I was born in the DRC, in Kinshasa. At one point I had the choice either to stay in Europe or go back to Africa after my studies – I was born there, so I decided to go back to the Congo after I finished my studies abroad. I did it because I felt I needed to contribute, if I could, to my country’s development. I knew it was going to be difficult, as unemployment is so high, but I just felt driven to go back.
What do you think the barriers are to women succeeding in business in the DRC?
I would say the first main barrier to women is access to education, because you do not have many schools at international standards. Secondly, it’s access to finance. You do have banks but they do not loans for students, for example. The third main barrier is around employment and recruitment. As an employer, we have a difficulty recruiting the best competencies because it’s so difficult to find them despite very high profiles in the Congolese labour market, as it is heterogeneous.
How can these barriers be overcome?
The private sector must support women in providing training and education because it’s only when a woman reaches that higher level that she can be empowered for the future.
Here, I’m mainly talking about cities but in rural areas – where many women live – it is a different world.
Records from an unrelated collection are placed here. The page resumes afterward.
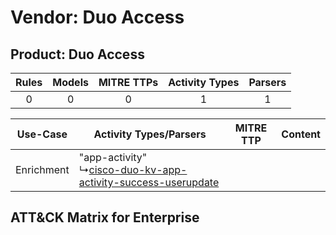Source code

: Vendor: Duo Access
==================
Product: Duo Access
-------------------
| Rules | Models | MITRE TTPs | Activity Types | Parsers |
|:-----:|:------:|:----------:|:--------------:|:-------:|
|   0   |   0    |     0      |       1        |    1    |

|  Use-Case  | Activity Types/Parsers    | MITRE TTP | Content    |
|:----------:| ---- | --------- | ---- |
| Enrichment |  "app-activity"<br> ↳[cisco-duo-kv-app-activity-success-userupdate](Ps/pC_ciscoduokvappactivitysuccessuserupdate.md)<br> |    | [](RM/r_m_duo_access_duo_access_Enrichment.md) |

ATT&CK Matrix for Enterprise
----------------------------
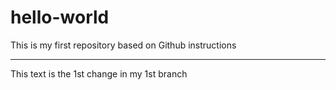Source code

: # hello-world
This is my first repository based on Github instructions



****
This text is the 1st change in my 1st branch
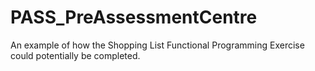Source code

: # PASS_PreAssessmentCentre

An example of how the Shopping List Functional Programming Exercise could potentially be completed.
In rural areas, the first thing the private sector can do is support in birth control. In rural areas, women have 13 or 14 kids because they don’t have birth control. So that’s the first thing; then after that I want to train them in order to allow them becoming financially autonomous, versus waiting for external aid.
Tell us some of the initiatives you’ve introduced to support women at Vlisco.
When I started working at Vlisco in around 2008, my role in the DRC was creating a start-up. I mean, there was nothing before, there was just a big central market in Kinshasa. Once I visited the market I was desperate because there were women traders importing African print fabric – it was totally informal and they were smuggling goods into the market.
Vlisco regularly launches new designs and because this process was informal, traders didn’t know exactly when they could get hold of these new fabrics. So traders would travel, taking a lot of risk to go to West Africa or Europe to buy the fabrics and bring them back to Kinshasa. It was dangerous because they had to cross the Congo river and sometimes the boat would capsize, meaning they lost all their goods. It was bad for the government as well because no taxes were being paid.
I thought I needed to lobby the government to obtain a reduction in import taxes, so these women traders could import directly from Vlisco in Kinshasa, and their businesses would be transparent and sustainable. It took two years to obtain it from the government but when it came I was very proud and the traders were very happy about it.
And any other initiatives…
The second thing happened when I visited the east of Congo to find out how our goods were reaching the market there. Women in the east of Congo face great difficulties because they face abuses: some of them their husbands have died during the war, some have been raped several times by soldiers. So I thought I couldn’t let it go, I could’t go back to Kinshasa without doing something here.
I said I’m going to teach them how to sew. Very fast I was able to put in place a centre to help them – I rented a house, I discussed it with the tailoring association of Goma (the main city in the region), who agreed to provide a tailoring course. In that centre you could find many types of women together. It was very important psychologically for them to meet and to exchange experiences, to say ‘I’m not alone, I’m not the only one’, and also for these women to see that they could go back to normal life and take their role in society.